As we approached northern areas such as Manchester and Stockport I was aware that a Virgin Rail staff member was making enquiries in the carriage but didn't take that much notice.
A bit further along the journey in this half-full carriage the person I assume was autistic introduced himself to me as Richard Windsor (aged about 25 I would say) travelling to Glasgow. We were chatting but then the Virgin Rail staff member called him out of the carriage. I should have gone along to explain or volunteered to sit with him on the journey ( feel a bit bad now that I did neither) but thought maybe the staff member would understand, it seemed obvious to me.
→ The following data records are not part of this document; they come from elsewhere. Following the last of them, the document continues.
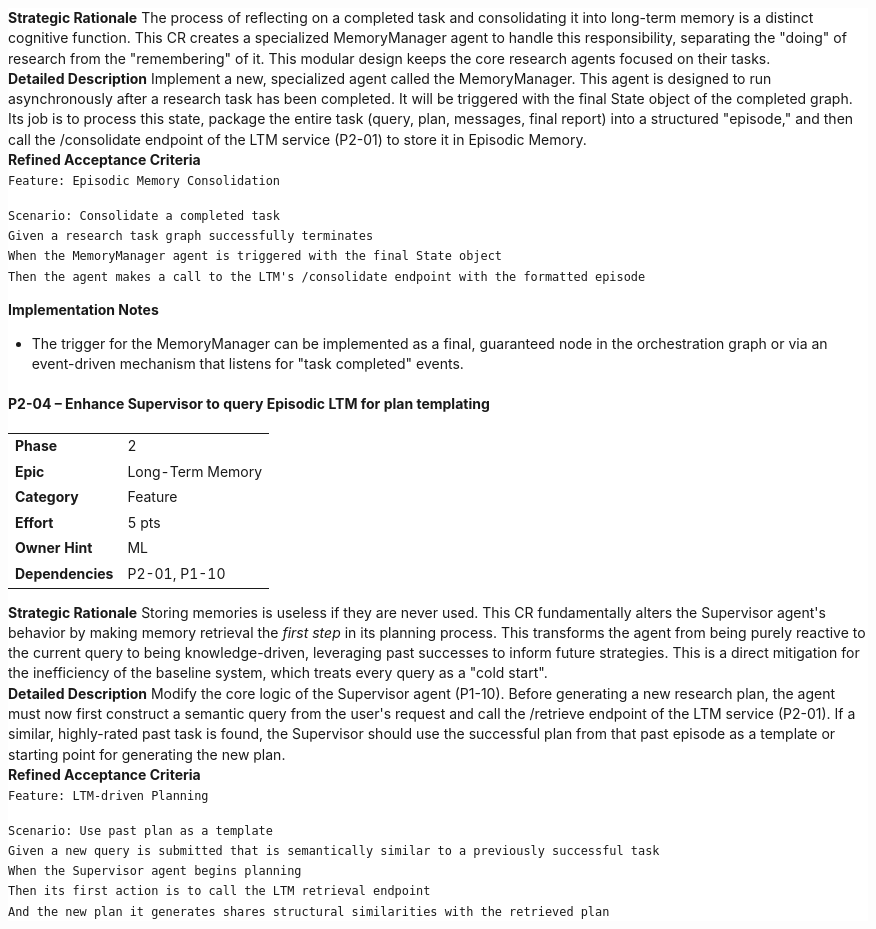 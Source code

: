 **Strategic Rationale** The process of reflecting on a completed task and consolidating it into long-term memory is a distinct cognitive function. This CR creates a specialized MemoryManager agent to handle this responsibility, separating the "doing" of research from the "remembering" of it. This modular design keeps the core research agents focused on their tasks.  
**Detailed Description** Implement a new, specialized agent called the MemoryManager. This agent is designed to run asynchronously after a research task has been completed. It will be triggered with the final State object of the completed graph. Its job is to process this state, package the entire task (query, plan, messages, final report) into a structured "episode," and then call the /consolidate endpoint of the LTM service (P2-01) to store it in Episodic Memory.  
**Refined Acceptance Criteria**  
`Feature: Episodic Memory Consolidation`

  `Scenario: Consolidate a completed task`  
    `Given a research task graph successfully terminates`  
    `When the MemoryManager agent is triggered with the final State object`  
    `Then the agent makes a call to the LTM's /consolidate endpoint with the formatted episode`

**Implementation Notes**

* The trigger for the MemoryManager can be implemented as a final, guaranteed node in the orchestration graph or via an event-driven mechanism that listens for "task completed" events.

#### **P2-04 – Enhance Supervisor to query Episodic LTM for plan templating**

|  |  |
| :---- | :---- |
| **Phase** | 2 |
| **Epic** | Long-Term Memory |
| **Category** | Feature |
| **Effort** | 5 pts |
| **Owner Hint** | ML |
| **Dependencies** | P2-01, P1-10 |

**Strategic Rationale** Storing memories is useless if they are never used. This CR fundamentally alters the Supervisor agent's behavior by making memory retrieval the *first step* in its planning process. This transforms the agent from being purely reactive to the current query to being knowledge-driven, leveraging past successes to inform future strategies. This is a direct mitigation for the inefficiency of the baseline system, which treats every query as a "cold start".  
**Detailed Description** Modify the core logic of the Supervisor agent (P1-10). Before generating a new research plan, the agent must now first construct a semantic query from the user's request and call the /retrieve endpoint of the LTM service (P2-01). If a similar, highly-rated past task is found, the Supervisor should use the successful plan from that past episode as a template or starting point for generating the new plan.  
**Refined Acceptance Criteria**  
`Feature: LTM-driven Planning`

  `Scenario: Use past plan as a template`  
    `Given a new query is submitted that is semantically similar to a previously successful task`  
    `When the Supervisor agent begins planning`  
    `Then its first action is to call the LTM retrieval endpoint`  
    `And the new plan it generates shares structural similarities with the retrieved plan`
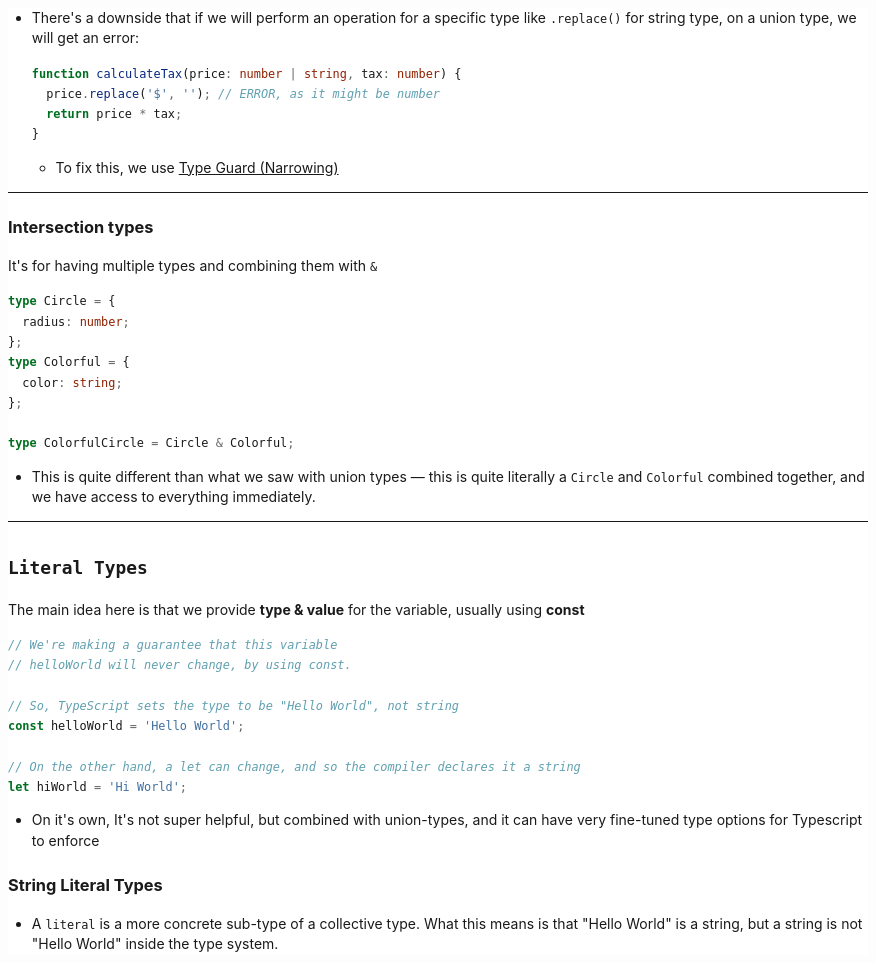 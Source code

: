 - There's a downside that if we will perform an operation for a specific type like `.replace()` for string type, on a union type, we will get an error:

  ```ts
  function calculateTax(price: number | string, tax: number) {
    price.replace('$', ''); // ERROR, as it might be number
    return price * tax;
  }
  ```

  - To fix this, we use [Type Guard (Narrowing)](#type-guard-narrowing)

---

### Intersection types

It's for having multiple types and combining them with `&`

```ts
type Circle = {
  radius: number;
};
type Colorful = {
  color: string;
};

type ColorfulCircle = Circle & Colorful;
```

- This is quite different than what we saw with union types — this is quite literally a `Circle` and `Colorful` combined together, and we have access to everything immediately.

---

## `Literal Types`

The main idea here is that we provide **type & value** for the variable, usually using **const**

```ts
// We're making a guarantee that this variable
// helloWorld will never change, by using const.

// So, TypeScript sets the type to be "Hello World", not string
const helloWorld = 'Hello World';

// On the other hand, a let can change, and so the compiler declares it a string
let hiWorld = 'Hi World';
```

- On it's own, It's not super helpful, but combined with union-types, and it can have very fine-tuned type options for Typescript to enforce

### String Literal Types

- A `literal` is a more concrete sub-type of a collective type. What this means is that "Hello World" is a string, but a string is not "Hello World" inside the type system.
At Lancaster station the autistic man was put off the train ( I should have protested then too. I have seen TV documentaries about Virgin staff though and they are often not nice in such circumstances). The man was removed by force onto the pavement outside the station by the staff member when he began walking up the platform but not directly out. This was disturbing to witness as it appears Virgin Rail have no understanding of austism.
The staff member then remained on the platform laughing with other rail staff as the train pulled out.
At Glasgow there were Asians waiting (maybe for him I don't know as I didn't ask them. Another one of those situations where you'd think you'd do something but you don't) but so far from his destination he may have got into further difficulties.